As a means to better coordinate efforts, the G7 launched the Global Health Security Agenda, which was endorsed by the G20. Nevertheless, the agenda remains underfunded and there are very poor coordinating mechanisms. A lot of countries have simply not stepped up to the plate. There was supposed to be joined-up thinking and shared technologies on serious threats like antimicrobial resistance (AMR). Sadly, not enough of that happened, and AMR is a huge global threat. We’re talking here about an estimated 300 million deaths by 2050. These are just infections that you can get from antimicrobial resistant bacteria when you cut yourself. That’s going to be a huge problem. COVID-19 exposes the humungous cracks in global health governance. National governments weren’t linked up to each other, they were not linked up to any institutions at the global level, and they had no preparedness themselves. They just didn’t know what to do.
C: You mentioned that global health policy is getting more politicized. Is that not a problem that exacerbates fragmentation and ineffective institutions?

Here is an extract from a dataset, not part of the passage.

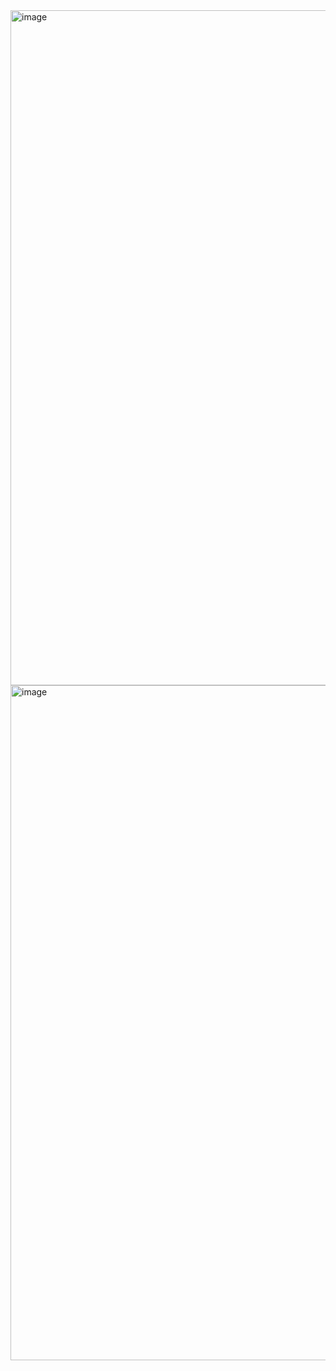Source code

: <img width="1920" height="1080" alt="image" src="https://github.com/user-attachments/assets/aa49985a-5681-4f78-83e6-40474cdfc9ec" />
<img width="1920" height="1080" alt="image" src="https://github.com/user-attachments/assets/9cf692de-4c8e-442f-b35c-644f748b64e8" />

GWB: Yes, it is getting more politicized, but I think it has to be. The notion that health is not political or that it needs to be depoliticized is probably the biggest nonstarter and fallacy within policy debates. Health is deeply political.Getting a treatment that you need is most likely based on a political decision about that treatment being made available. If we want to save massive numbers of lives tomorrow, we give people clean water and soap. That is not a technologically advanced solution, but a solution often not made available for political reasons or due to political failures. I think that to try to depoliticize health is probably the wrong way of thinking about it.
The right way of thinking about it is how to make those political processes more effective and legitimate and how to get compliance with policies—compliance, for example, with the IHRs that are supposed to help trigger alerts and a call to arms when there’s an epidemic that threatens to be a pandemic. We also have financial mechanisms that are supposed to be designed for these situations, and there needs to be political commitments to keep them funded properly. Yet in the current case, China did not raise the alarm soon enough for all sorts of incentivized reasons such as direct foreign investment and not looking weak as a government. This is dangerous behavior, since compliance to rules that provide global public goods is crucial.
Regarding the WHO, even though they had information about COVID-19 in November and potentially even in October, they were not able to sound the alarm because their hands are tied to some extent. Part of this is due to history. They’ve been blamed in the past for raising an alarm too soon; in other cases they called it too late. And, they don’t know how to handle their political position. Having a WHO afraid to play its role properly and to show leadership deeply undermines any chance for a coherent global system, especially when we’re talking about pandemics. In my view the way around this is to ask: how do you get political buy-in from someone like China? How do you get institutions to have the effectiveness that is required to address these types of threats? How do you get countries like the United States to back something like this, particularly when their domestic political ideologies don’t match up with globalized thinking? This is where politics is actually needed, because those are all political questions that can only be resolved through political processes.
“[Private actors] come in from outside existing pathway-dependent mechanisms to solve a problem. They tend to be focused on one or two health issues, so they can attack something in a functionalist way.”
C: Among the many actors in global health are private ones such as the Bill & Melinda Gates Foundation. These have significantly grown in influence over the years. How do you view their influence?
GWB: There are two ways to think about this. The first is to suggest that these new foundations, private and multilateral initiatives, create opportunities for innovation. They come in from outside existing pathway-dependent mechanisms to solve a problem. They tend to be focused on one or two health issues, so they can attack something in a functionalist way. People like Bill and Melinda Gates have certainly underwritten a number of innovations in global health. For example, they supported the invention of low-cost and easy-to-build mosquito traps in Africa, which are an inexpensive way to help control malaria in some areas. There have also been new app technologies, lab research, and advancements in health information systems.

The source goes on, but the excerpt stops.